**Action item**.
Copy each line below in which the string "userId" occurs.

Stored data
= = =

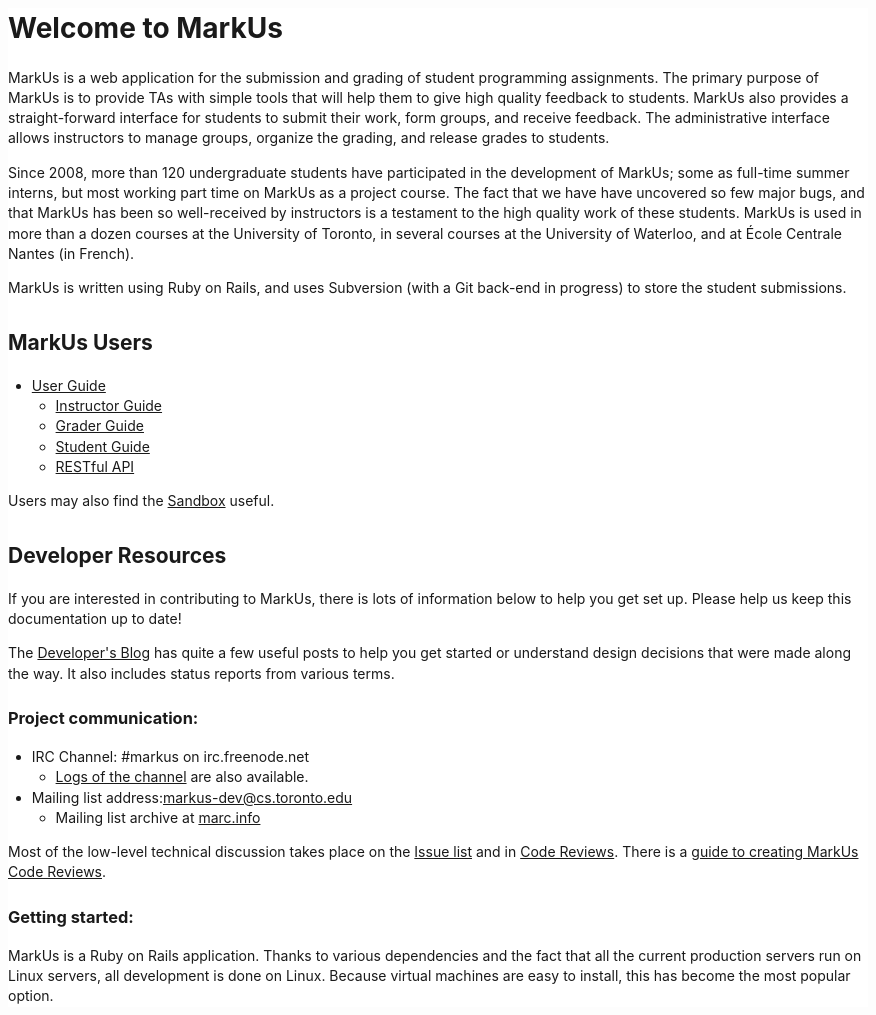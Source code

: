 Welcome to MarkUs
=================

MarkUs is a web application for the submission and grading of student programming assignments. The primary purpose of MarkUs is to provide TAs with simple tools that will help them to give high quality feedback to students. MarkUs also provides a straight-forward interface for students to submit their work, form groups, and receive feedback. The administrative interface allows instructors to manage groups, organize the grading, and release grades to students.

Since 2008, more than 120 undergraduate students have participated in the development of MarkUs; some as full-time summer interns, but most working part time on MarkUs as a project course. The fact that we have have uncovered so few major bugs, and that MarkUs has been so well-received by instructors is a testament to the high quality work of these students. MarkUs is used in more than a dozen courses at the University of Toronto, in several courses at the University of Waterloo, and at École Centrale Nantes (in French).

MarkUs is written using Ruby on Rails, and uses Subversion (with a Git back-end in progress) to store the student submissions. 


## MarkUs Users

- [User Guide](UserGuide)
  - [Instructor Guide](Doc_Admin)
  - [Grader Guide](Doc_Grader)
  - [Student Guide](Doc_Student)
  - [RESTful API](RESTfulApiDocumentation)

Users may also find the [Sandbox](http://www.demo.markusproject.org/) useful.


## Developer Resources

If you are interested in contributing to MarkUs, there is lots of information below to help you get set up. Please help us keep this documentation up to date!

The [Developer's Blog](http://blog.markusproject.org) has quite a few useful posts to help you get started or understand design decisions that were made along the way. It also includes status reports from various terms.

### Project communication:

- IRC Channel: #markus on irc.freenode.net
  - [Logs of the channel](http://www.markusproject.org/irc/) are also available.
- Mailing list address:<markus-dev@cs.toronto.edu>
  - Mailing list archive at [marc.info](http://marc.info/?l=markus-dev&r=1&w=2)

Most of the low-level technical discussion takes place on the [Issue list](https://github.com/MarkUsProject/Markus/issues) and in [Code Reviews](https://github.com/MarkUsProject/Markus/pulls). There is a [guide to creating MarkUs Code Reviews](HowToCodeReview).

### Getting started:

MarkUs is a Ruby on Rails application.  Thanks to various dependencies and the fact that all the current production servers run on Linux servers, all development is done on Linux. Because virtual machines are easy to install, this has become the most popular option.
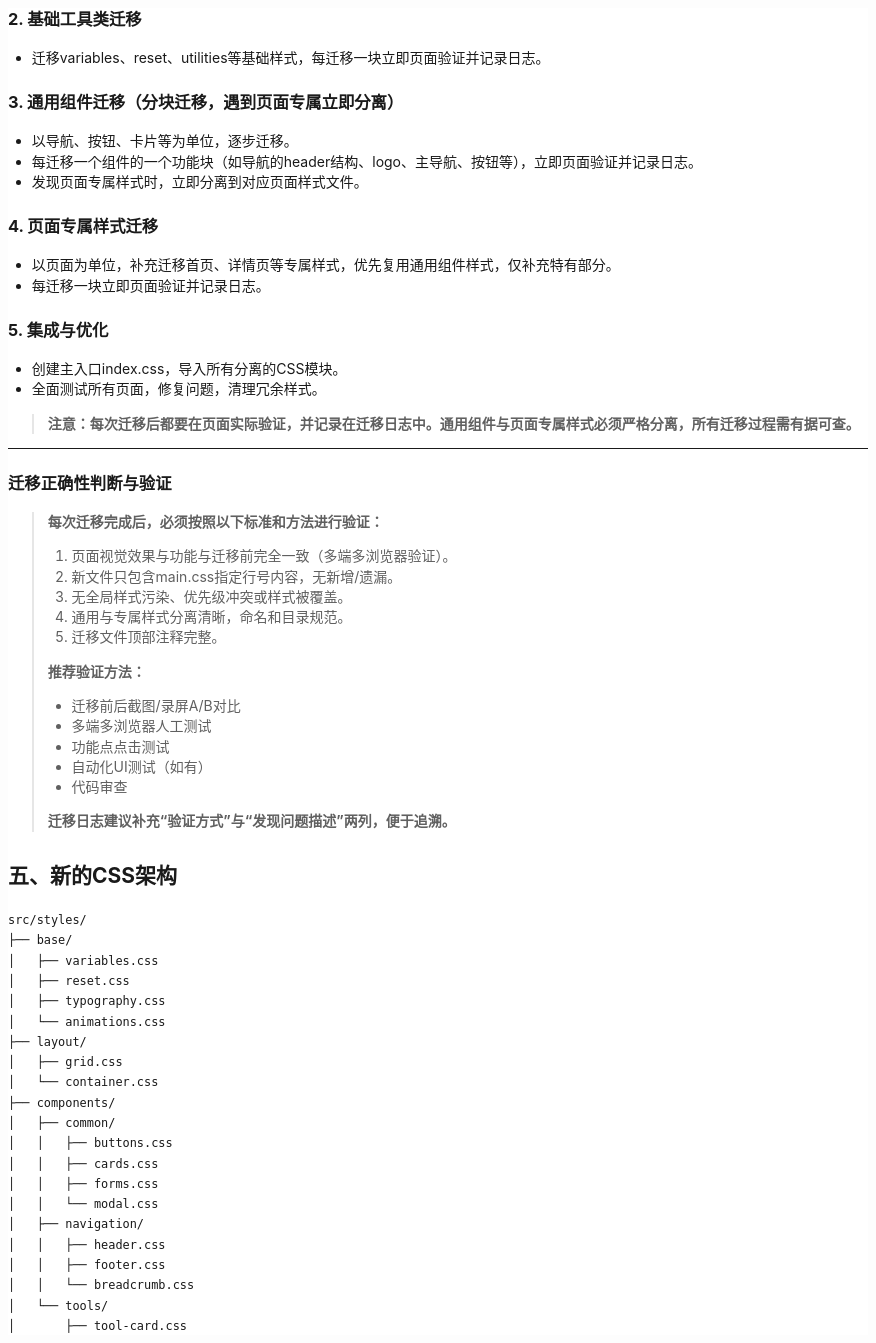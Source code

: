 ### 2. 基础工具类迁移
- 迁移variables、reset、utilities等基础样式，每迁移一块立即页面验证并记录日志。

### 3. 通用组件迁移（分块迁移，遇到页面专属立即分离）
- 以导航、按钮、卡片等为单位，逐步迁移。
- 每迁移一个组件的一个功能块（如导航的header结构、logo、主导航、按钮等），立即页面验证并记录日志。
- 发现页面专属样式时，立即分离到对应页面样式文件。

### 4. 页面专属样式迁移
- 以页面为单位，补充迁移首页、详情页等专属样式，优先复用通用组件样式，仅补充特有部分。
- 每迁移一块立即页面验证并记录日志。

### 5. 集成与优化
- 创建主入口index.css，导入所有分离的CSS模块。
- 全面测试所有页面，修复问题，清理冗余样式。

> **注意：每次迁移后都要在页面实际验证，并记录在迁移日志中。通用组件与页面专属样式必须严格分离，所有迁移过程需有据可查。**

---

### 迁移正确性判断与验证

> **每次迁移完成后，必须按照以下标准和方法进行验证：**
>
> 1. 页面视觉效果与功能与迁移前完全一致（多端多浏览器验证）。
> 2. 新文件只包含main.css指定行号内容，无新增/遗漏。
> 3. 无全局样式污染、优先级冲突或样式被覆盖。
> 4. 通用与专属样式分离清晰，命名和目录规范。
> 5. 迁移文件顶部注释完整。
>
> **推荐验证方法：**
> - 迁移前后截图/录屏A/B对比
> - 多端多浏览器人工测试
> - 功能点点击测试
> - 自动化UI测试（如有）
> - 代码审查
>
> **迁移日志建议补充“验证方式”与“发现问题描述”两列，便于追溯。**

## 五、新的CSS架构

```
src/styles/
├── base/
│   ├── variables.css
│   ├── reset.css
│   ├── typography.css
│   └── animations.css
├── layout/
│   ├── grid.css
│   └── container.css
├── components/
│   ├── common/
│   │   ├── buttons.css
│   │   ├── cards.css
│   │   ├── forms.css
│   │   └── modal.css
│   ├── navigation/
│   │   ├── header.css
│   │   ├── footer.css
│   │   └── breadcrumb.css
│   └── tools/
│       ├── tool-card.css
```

= = =

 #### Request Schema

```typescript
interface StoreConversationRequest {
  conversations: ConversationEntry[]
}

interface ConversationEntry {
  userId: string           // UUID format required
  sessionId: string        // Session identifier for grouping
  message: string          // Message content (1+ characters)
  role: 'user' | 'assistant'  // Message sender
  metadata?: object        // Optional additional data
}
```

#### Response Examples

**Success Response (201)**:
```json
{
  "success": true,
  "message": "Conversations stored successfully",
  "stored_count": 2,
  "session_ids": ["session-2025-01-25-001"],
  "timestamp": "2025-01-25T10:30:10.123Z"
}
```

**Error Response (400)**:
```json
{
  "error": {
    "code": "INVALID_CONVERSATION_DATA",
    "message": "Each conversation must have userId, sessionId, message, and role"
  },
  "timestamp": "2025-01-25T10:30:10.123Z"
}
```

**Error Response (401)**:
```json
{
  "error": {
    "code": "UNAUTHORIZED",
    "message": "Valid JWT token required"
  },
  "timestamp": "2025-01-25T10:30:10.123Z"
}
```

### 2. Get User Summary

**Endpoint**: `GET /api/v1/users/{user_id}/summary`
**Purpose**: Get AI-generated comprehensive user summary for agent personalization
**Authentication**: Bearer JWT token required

= = =

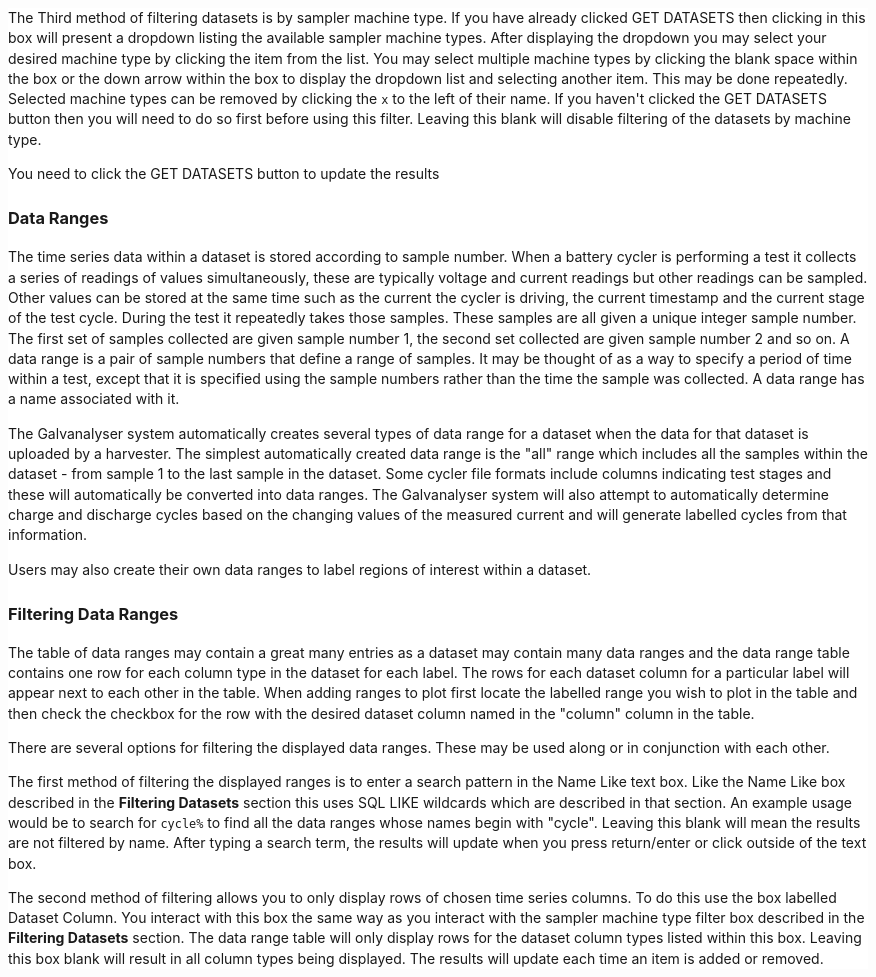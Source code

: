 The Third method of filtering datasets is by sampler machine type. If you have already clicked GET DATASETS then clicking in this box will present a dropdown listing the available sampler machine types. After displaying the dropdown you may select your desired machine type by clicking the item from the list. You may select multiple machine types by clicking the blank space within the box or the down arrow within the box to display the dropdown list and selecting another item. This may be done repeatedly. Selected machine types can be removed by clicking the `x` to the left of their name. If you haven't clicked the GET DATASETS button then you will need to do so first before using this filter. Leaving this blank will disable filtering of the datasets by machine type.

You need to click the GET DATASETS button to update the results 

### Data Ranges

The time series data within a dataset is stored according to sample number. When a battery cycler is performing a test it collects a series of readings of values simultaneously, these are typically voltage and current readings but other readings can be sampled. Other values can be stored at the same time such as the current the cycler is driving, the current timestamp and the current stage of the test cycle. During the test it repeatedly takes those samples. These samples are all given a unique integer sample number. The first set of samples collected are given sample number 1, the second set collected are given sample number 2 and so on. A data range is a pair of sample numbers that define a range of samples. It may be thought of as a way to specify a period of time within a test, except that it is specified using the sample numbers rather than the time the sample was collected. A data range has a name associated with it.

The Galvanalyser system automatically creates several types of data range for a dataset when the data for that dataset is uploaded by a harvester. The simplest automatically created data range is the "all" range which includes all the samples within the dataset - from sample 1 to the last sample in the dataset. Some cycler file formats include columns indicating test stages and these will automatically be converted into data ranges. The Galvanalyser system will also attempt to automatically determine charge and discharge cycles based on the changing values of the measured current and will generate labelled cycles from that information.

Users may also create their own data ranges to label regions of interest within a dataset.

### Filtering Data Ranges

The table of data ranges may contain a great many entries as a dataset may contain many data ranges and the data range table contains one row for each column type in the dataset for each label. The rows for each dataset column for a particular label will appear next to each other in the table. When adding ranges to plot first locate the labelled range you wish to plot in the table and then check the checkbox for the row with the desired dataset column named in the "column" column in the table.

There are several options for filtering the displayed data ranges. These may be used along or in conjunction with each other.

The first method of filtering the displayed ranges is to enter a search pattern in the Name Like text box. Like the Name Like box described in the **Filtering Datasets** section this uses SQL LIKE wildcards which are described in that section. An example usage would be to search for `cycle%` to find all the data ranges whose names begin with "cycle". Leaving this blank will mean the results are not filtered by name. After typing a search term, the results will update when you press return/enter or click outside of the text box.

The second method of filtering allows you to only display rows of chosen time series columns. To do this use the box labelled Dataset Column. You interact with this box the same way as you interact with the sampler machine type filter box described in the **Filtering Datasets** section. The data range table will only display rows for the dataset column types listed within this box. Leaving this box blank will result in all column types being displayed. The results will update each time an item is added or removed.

= = =

**Written response**.
  userId: string           // UUID format required
    "message": "Each conversation must have userId, sessionId, message, and role"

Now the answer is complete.